4.5.3. Convergence and Stability Analysis

The stability analysis reveals that GMM-MARL achieves convergence with significantly reduced variance compared to pure RL approaches. The coefficient of variation for performance metrics across multiple runs is 0.12 for GMM-MARL compared to 0.34 for MOOO-RDQN, indicating superior solution consistency. This stability stems from the GMM initialization, which constrains the search space to topologically meaningful regions, see Figure 15.

4.5.4. Practical Deployment Implications

The experimental results have significant implications for practical SD-WAN deployments:

Real-time Adaptation: The sub-millisecond placement times enable real-time network adaptation, supporting dynamic use cases such as traffic-aware controller migration and failure recovery scenarios.

Operational Reliability: The improved stability and convergence characteristics reduce the risk of performance degradation during network transitions, which is critical for maintaining service level agreements in production environments.

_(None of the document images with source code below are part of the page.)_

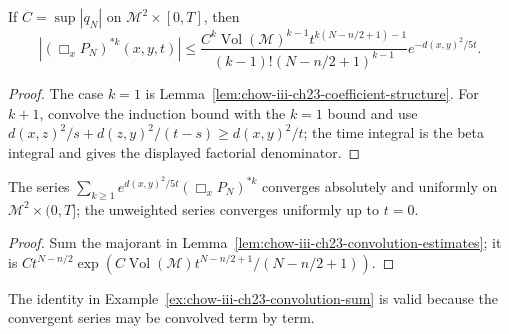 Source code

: \begin{lemma}
\label{lem:chow-iii-ch23-convolution-estimates}


If $C=\sup|q_N|$ on $\mathcal M^2\times[0,T]$, then
\[
|(\Box_xP_N)^{*k}(x,y,t)|\le
\frac{C^k\operatorname{Vol}(\mathcal M)^{k-1}t^{k(N-n/2+1)-1}}
 {(k-1)!(N-n/2+1)^{k-1}}e^{-d(x,y)^2/5t}.
\]
\end{lemma}
\begin{proof}
\sketch The case $k=1$ is Lemma~\ref{lem:chow-iii-ch23-coefficient-structure}.  For
$k+1$, convolve the induction bound with the $k=1$ bound and use
\(d(x,z)^2/s+d(z,y)^2/(t-s)\ge d(x,y)^2/t\); the time integral is the beta
integral and gives the displayed factorial denominator.
\end{proof}

\begin{corollary}
\label{cor:chow-iii-ch23-convolution-series}


The series $\sum_{k\ge1}e^{d(x,y)^2/5t}(\Box_xP_N)^{*k}$ converges absolutely and
uniformly on $\mathcal M^2\times(0,T]$; the unweighted series converges uniformly
up to $t=0$.
\end{corollary}
\begin{proof}
\sketch Sum the majorant in Lemma~\ref{lem:chow-iii-ch23-convolution-estimates}; it is
\(Ct^{N-n/2}\exp(C\operatorname{Vol}(\mathcal M)t^{N-n/2+1}/(N-n/2+1))\).
\end{proof}

\begin{example}
\label{ex:chow-iii-ch23-convolution-series-commutes}


The identity in Example~\ref{ex:chow-iii-ch23-convolution-sum} is valid because
the convergent series may be convolved term by term.
\end{example}

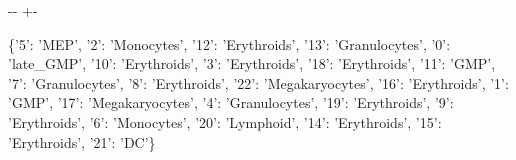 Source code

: \documentclass[letterpaper,10pt,english]{sphinxmanual}
\newlength\nbsphinxcodecellspacing
\begin{document}
{

\kern-\sphinxverbatimsmallskipamount\kern-\baselineskip
\kern+\FrameHeightAdjust\kern-\fboxrule
\vspace{\nbsphinxcodecellspacing}

\begin{sphinxVerbatim}[commandchars=\\\{\}]
\llap{\color{nbsphinxout}[22]:\,\hspace{\fboxrule}\hspace{\fboxsep}}\{'5': 'MEP',
 '2': 'Monocytes',
 '12': 'Erythroids',
 '13': 'Granulocytes',
 '0': 'late\_GMP',
 '10': 'Erythroids',
 '3': 'Erythroids',
 '18': 'Erythroids',
 '11': 'GMP',
 '7': 'Granulocytes',
 '8': 'Erythroids',
 '22': 'Megakaryocytes',
 '16': 'Erythroids',
 '1': 'GMP',
 '17': 'Megakaryocytes',
 '4': 'Granulocytes',
 '19': 'Erythroids',
 '9': 'Erythroids',
 '6': 'Monocytes',
 '20': 'Lymphoid',
 '14': 'Erythroids',
 '15': 'Erythroids',
 '21': 'DC'\}
\end{sphinxVerbatim}
}

{
\begin{sphinxVerbatim}[commandchars=\\\{\}]
\llap{\color{nbsphinxin}[23]:\,\hspace{\fboxrule}\hspace{\fboxsep}}\PYG{p}{[}\PYG{p}{]}  \PYG{p}{[}\PYG{p}{[}\PYG{p}{]}    \PYG{p}{]}
\end{sphinxVerbatim}
}

{
\begin{sphinxVerbatim}[commandchars=\\\{\}]
\llap{\color{nbsphinxin}[24]:\,\hspace{\fboxrule}\hspace{\fboxsep}}
 \PYG{p}{[} \PYG{p}{]}
\end{sphinxVerbatim}
}
\end{document}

5. Limitations and Future Work

While the GMM-MARL framework demonstrates significant performance improvements over existing approaches, several limitations present opportunities for future research advancement. The current implementation assumes quasi-static network conditions with predictable topology changes, which may not fully capture the complexity of production SD-WAN environments where rapid traffic fluctuations and unexpected network events are commonplace.

The increasing adoption of TSN standards in enterprise networks presents significant opportunities for extending the GMM-MARL framework [34]. TSN introduces deterministic latency guarantees and traffic scheduling requirements that current controller placement approaches do not explicitly address [35]. Future research the consideration of TSN-aware controller placement strategies taken into account that consider traffic class priorities, deterministic forwarding paths, and temporal traffic patterns.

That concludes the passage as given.